Oct 31, 2013

The width of a circle --- Venice (1)

You've made it, you're wealthy now, and preferably American, because Americans are more likely to do it than other mortals. You've already donated a bundle to many causes (causes, let's face it, is now a standard entry on any celebrity's resumé), but soup kitchens and AIDS and blood diamonds get you only so far, and you're among the 53% that love art (as opposed to the 47%), you totally love it, and you totally admire artists, who need all the help they can get since Puccini told us about Mimi and van Gogh, so a foundation it is, a new foundation in support of the ARTS, because there are simply not enough of these foundations. Like. 

Now, your foundation needs to be visible since this is not about you, but about the ARTS. And you always totally loved Venice. Venice, la serenissima, the only city in the world that is in itself a Gesamtkunstwerk, the only city worth your efforts except your hometown that's already stuffed, stuffed, stuffed with a Lisa Hooksey museum (that's your name), and a Lisa Hooksey wing of the local hospital, and a Lisa Hooksey conference room at the local college, and so on, and so it's Venice. 


Venice, Grande Canale, home to the grandest art foundations

How to move from here? A foundation has a board, and you might preside over it, or you're too busy, swamped, obligations, causes everywhere, so there's professional help being hired. People who really understand (about art). 

Your's truly had been superficially in touch with some of these people and he can tell you they won't come cheap, because you need the best, the best, the bestand in our market society bestness has its price (15 years ago, the beginning salary for a beginning charity foundation person was around 100k annually in Geneva, Suisse, but perhaps they charge less in Venice). Also from memory: an international foundation is lucky if it has an efficiency quota of 20%, meaning that 80% of your money will go to the people who deserve it, ie. the best, the best, the best. 

The board will meet and wonder what to do with the remaining 20%. You may or may not preside over the meeting but it doesn't matter. A part of it will got to the Lisa Hooksey Award, which is like the Nobel Price, except that it's dedicated to a new and extremely talented artist who excels, really, and has shown vision, and doesn't smoke, and is so new, new, new, and has surprised the art world a great deal, recently, totally, everybody, and doesn't beat up her wife, because that (the beating) was the reason that Norman Mailer never got the Nobel Price. And her work means a paradigm shift, except that paradigm shifts are so yesterday and revolutions are so yesterday and subversion is so yesterday, so somebody has to fill in the blanks, and that will be the artist herself, the recipient of the Lisa Hooksey Award, as noted, which will go this year to N. N. (nomen nominaturem), who happens to be a niece of the vice president of your board.  

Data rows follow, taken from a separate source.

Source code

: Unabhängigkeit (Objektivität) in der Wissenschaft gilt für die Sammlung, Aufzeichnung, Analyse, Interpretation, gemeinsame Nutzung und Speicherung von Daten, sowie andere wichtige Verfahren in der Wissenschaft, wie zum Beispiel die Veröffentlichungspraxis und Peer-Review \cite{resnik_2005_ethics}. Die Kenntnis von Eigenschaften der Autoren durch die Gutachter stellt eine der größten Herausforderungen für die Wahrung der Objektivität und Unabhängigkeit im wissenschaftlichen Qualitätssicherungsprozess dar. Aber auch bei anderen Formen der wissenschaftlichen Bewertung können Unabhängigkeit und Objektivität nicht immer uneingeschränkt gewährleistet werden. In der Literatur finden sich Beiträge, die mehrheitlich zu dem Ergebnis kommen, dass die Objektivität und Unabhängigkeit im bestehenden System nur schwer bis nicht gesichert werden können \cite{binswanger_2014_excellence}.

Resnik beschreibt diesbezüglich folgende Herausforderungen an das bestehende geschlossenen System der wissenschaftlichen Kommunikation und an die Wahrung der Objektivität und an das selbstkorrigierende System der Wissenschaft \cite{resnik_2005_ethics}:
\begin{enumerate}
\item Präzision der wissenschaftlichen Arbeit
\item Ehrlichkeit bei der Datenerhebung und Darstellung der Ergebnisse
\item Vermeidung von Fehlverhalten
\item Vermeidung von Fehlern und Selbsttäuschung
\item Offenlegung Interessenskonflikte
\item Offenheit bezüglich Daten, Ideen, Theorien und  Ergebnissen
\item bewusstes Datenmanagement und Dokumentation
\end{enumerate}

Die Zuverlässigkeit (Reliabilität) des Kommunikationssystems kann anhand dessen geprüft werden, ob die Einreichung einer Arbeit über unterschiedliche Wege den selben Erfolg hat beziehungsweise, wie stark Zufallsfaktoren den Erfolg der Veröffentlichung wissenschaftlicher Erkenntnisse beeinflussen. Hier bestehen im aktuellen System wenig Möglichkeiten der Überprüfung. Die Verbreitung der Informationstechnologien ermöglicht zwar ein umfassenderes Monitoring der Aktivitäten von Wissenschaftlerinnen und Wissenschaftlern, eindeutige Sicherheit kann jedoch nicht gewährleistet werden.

Then there's the the Lisa Hooksey Stipend. Idem.


The universe of unreality (click for enlargement)

And then there's the show in Venice. The Lisa Hooksey Foundation Exhibition that will present to the world the work, work, work of an absolutely renowned artist who's totally incredible and terrific and lateral and whom every tourist needs to see. Like Damien Hirst, say, who declines politely through his publicist. Or Natascha Ungeheuer, about whose ontological status we're somewhat iffy. Or, wait, Zhong Biao, who has done this totally terrific work about visions, and art is about visions, too. Or it's another N.N. with a German name, if memory serves, who has this sense-challenging exhibition about "Solving the Problem of Measuring the Width of a Circle." You have to trust us on that one, we're not extemporizing, we just failed to take a picture and totally lost our way the next day when trying to return to the scene of the crime. 

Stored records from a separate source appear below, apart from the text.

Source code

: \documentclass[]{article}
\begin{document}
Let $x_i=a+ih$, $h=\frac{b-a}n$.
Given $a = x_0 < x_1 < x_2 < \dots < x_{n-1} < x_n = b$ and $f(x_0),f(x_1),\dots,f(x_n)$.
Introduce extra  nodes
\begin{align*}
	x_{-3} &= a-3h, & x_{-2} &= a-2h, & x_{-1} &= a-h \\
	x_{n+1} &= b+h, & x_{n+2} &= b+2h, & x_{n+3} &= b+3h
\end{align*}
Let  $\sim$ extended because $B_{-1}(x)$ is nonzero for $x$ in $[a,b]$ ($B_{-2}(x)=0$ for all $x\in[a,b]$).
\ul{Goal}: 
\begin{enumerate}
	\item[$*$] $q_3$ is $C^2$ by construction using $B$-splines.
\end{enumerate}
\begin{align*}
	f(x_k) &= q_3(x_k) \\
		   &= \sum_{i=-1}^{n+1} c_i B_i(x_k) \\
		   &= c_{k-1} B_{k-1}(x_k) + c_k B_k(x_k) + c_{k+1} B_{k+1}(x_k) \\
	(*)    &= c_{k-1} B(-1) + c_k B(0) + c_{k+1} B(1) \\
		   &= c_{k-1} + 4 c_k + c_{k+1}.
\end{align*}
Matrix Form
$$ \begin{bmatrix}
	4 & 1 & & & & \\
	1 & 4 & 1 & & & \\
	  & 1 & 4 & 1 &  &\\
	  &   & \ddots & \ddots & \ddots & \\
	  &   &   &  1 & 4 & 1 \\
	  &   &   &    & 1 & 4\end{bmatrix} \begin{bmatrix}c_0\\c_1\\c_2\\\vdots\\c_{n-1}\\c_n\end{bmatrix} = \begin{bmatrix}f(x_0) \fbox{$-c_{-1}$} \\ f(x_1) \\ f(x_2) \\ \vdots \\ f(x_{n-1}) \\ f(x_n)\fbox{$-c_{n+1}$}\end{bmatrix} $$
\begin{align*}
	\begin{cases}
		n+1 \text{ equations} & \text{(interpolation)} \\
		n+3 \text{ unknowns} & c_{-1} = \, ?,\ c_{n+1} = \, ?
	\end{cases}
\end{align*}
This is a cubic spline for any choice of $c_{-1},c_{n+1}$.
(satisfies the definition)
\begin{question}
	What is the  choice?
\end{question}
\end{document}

Or another German name which is on the placard for the Monument to a Monument, because, you know, reflexivity, the little sister of revolutions and paradigm shifts and subversions is back, back, back since Damien Hirst gave an interview on his own web site where he mentions reflexivity exactly 3.141592... times.



The Monument to a Monument

That's it, folks, that was our first post about Venice. Apologies. Yes, you've guessed right, we visited Venice this week.